History of the City of Leipzig
Leipzig – An impressive history
Bach, Grieg, Kafka, Leibniz, Nietzsche, Wagner, Zetkin – the list of significant personalities who lived or worked in Leipzig is long.
Besides Paris and Vienna, Leipzig is still considered to be the most important city of music today. However, as a trade fair city, book city, industrial metropolis and the site of the Peaceful Revolution, Leipzig's contributions to world history were manifold.
In Leipzig, the largest terminus, the most closed-off arcade system, and the grandest monument in Europe can be found. In addition, with over 15,600 cultural monuments, Leipzig is Germany's capital of monuments. In spite of all these superlatives, Leipzig - lovingly dubbed the "large province" by inhabitants – has, to this day, maintained its cosmopolitanism and charm. In 1749, the poet, Gotthold Ephraim commented: "I am going to Leipzig, to a place where one can see the whole world on small scale."

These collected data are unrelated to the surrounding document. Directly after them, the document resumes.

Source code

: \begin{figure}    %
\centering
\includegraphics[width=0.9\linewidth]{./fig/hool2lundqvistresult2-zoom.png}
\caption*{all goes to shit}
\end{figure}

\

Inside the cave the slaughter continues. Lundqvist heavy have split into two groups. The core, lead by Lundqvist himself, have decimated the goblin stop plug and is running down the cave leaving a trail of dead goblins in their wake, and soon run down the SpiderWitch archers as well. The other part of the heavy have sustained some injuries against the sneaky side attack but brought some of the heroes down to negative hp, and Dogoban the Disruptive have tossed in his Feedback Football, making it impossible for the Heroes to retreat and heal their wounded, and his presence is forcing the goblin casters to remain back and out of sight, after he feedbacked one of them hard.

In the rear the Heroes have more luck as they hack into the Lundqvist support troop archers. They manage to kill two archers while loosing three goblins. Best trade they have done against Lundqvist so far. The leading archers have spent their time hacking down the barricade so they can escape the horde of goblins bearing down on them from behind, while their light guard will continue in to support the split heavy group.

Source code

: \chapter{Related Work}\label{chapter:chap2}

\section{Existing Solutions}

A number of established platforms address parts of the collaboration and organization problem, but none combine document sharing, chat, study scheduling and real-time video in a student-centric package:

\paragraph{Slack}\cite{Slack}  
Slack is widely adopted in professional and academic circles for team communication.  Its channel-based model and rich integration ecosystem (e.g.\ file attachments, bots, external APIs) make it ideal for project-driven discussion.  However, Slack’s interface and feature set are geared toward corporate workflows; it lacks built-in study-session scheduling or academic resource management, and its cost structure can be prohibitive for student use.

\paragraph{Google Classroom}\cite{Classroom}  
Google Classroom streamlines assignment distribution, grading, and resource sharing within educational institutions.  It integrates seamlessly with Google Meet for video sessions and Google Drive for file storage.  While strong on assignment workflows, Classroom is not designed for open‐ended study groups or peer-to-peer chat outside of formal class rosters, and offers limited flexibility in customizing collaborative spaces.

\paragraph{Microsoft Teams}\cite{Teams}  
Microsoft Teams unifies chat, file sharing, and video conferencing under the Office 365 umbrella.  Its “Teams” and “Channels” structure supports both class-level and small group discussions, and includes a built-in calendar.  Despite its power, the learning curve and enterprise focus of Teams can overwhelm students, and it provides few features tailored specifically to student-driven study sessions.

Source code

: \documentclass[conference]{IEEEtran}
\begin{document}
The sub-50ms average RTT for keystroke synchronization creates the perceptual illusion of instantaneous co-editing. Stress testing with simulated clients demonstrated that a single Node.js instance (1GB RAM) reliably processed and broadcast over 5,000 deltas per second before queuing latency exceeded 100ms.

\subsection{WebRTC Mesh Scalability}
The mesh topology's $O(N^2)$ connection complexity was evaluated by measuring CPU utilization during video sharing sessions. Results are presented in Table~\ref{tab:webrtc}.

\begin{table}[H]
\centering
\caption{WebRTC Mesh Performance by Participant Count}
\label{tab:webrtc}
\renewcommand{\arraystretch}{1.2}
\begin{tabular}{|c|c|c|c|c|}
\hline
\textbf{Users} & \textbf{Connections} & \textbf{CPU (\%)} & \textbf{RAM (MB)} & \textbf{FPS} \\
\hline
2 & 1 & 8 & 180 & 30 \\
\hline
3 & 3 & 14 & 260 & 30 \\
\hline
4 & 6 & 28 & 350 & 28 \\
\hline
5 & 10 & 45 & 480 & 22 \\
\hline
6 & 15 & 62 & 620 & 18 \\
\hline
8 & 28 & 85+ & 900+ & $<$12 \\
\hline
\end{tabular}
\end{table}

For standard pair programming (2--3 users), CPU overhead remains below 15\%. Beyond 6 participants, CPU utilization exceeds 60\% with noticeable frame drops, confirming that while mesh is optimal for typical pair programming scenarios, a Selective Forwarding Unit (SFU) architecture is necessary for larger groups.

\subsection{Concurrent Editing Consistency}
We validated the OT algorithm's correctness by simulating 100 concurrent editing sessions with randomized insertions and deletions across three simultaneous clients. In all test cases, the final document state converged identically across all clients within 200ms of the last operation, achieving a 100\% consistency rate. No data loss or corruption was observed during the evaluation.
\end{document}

How Leipzig came into being
Settlement in the heart of the city began in the 5th century BC, south of what is today the Goerdelerring. In the 6th century, Slavic immigrants built a permanent settlement which, in around 800, was dubbed "Lipzk" (lipa = place by the linden trees)
In 928, on the hill of the later Matthäikirchhofs (Matthäi church courtyard), the German castle, "urbs Lipzi" was founded. This was first mentioned in the chronicles of Bishop Thietmar von Merseburg.
1165 was when the city of Leipzig was officially established, on the occasion of Margrave Otto der Reiche bestowing market rights upon the city. Located at the crossroads between two trade and military roads, Via Regia and Via Imperii, Leipzig developed into an important trade city. Emperor Maximilian I. granting trade fair privileges constituted a milestone in this journey. The markets held three times per year gave way to imperial trade fairs, and cities within a 15 mile radius were forbidden from holding markets.